DataHub Cloud

UPDATE 2024-02-09: here's a short overview deck https://link.excalidraw.com/p/readonly/uuoQlgbF9aDuiXMrOMeI

Outline of product

DataHub Cloud turns GitHub repositories into elegant data-driven sites.

It enables you to seamlessly integrate your existing GitHub datasets into visually appealing and interactive sites, deploying within seconds.

Publish datasets, data stories, and data portals with a few clicks, and share with others.

Features

Datahub Cloud has the following features:

Enhanced Data Presentation: Directly from data stored on GitHub, create an elegant page with beautiful tables and visualisations
Effortless Sharing: share your datasets and data stories easily with anyone
Seamless GitHub Integration: Directly leverage your GitHub repositories to feed data into DataHub Cloud
Catalog Functionality: publish catalogs as well as individual datasets and data stories to help users quickly find the data they need
Flexible Data Handling: Effortlessly handle all types of data (without the necessity for a datapackage.json)
Guided User Experience: Access a suite of guides and walkthroughs for creating your datasets / data stories

Imagined users

Individuals who possess a GitHub repository containing data

Anu, Rufus, open data folks who want to share data, people sharing data on github

Open Data crowd People who want to share publicly data and data-driven insights

Data professionals and enthusiasts — scientists, researchers, analysts, journalists - using GitHub, who seek to present their data more effectively and elegantly, but also want to share their insights broadly with ease.

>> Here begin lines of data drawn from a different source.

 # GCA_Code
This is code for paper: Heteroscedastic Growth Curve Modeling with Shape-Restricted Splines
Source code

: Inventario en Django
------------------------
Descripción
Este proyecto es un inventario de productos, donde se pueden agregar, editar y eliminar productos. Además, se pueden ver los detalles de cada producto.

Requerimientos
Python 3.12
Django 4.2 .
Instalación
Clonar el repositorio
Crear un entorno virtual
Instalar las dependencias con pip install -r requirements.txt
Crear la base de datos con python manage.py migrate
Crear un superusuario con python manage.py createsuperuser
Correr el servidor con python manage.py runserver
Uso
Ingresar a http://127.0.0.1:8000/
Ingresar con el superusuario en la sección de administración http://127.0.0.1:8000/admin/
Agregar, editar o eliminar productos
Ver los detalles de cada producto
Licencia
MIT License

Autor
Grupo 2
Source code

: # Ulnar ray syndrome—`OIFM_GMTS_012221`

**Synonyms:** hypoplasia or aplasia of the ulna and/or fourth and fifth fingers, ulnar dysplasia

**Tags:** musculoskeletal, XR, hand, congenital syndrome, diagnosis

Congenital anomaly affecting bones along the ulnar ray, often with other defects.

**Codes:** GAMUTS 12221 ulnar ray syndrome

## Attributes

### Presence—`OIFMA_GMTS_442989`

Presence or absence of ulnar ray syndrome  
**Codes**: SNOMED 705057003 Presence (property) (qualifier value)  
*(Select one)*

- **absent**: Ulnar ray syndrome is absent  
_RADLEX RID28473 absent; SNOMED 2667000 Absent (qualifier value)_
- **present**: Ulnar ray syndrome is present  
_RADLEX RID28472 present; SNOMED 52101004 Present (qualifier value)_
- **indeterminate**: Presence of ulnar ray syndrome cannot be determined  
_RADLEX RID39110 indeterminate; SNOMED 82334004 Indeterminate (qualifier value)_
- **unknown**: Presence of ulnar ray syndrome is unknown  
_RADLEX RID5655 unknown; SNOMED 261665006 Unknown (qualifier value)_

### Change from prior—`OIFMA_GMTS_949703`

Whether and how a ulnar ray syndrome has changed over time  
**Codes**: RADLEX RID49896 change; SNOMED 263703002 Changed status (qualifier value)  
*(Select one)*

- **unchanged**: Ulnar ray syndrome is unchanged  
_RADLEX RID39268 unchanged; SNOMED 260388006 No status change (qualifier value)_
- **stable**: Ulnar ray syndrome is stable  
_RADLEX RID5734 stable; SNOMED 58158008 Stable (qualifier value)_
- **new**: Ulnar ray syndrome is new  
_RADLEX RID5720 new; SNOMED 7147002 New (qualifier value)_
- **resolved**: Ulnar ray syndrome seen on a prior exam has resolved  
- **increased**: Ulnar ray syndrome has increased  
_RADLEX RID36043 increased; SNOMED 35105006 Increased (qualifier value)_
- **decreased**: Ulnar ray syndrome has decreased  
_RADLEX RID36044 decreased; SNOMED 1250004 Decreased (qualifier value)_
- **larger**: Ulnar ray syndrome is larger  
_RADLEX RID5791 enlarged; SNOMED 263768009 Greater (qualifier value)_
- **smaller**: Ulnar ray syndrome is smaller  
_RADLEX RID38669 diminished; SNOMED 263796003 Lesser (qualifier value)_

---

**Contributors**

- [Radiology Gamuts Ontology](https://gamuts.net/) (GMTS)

These data enthusiasts require a platform that not only showcases their data compellingly but also provides practical tools to manage and interact with large datasets, APIs, and catalogs.

Example persona: Anu building an open data catalog on github

Anuar the data enthusiast who is currently using Github to present and share his data. He is creating repos for each dataset. Eg. see https://github.com/open-data-kazakhstan. He is seeking another solution for:

collecting and organizing his datasets in a catalog for easier discovery and sharing (publicly or privately) (data lake need)
creating views for his data, eg. geospatial; having automatic preview / visualizations of the data and able to easily embed a view or an image
creating content (an article or a report) out of his datasets.

Rufus: the data curator/hoarder

Example of what Rufus does today: paste stuff into github issues. See e.g. K12 shooting database - https://github.com/datasets/awesome-data/issues/371

Or paste stuff in github discussions e.g.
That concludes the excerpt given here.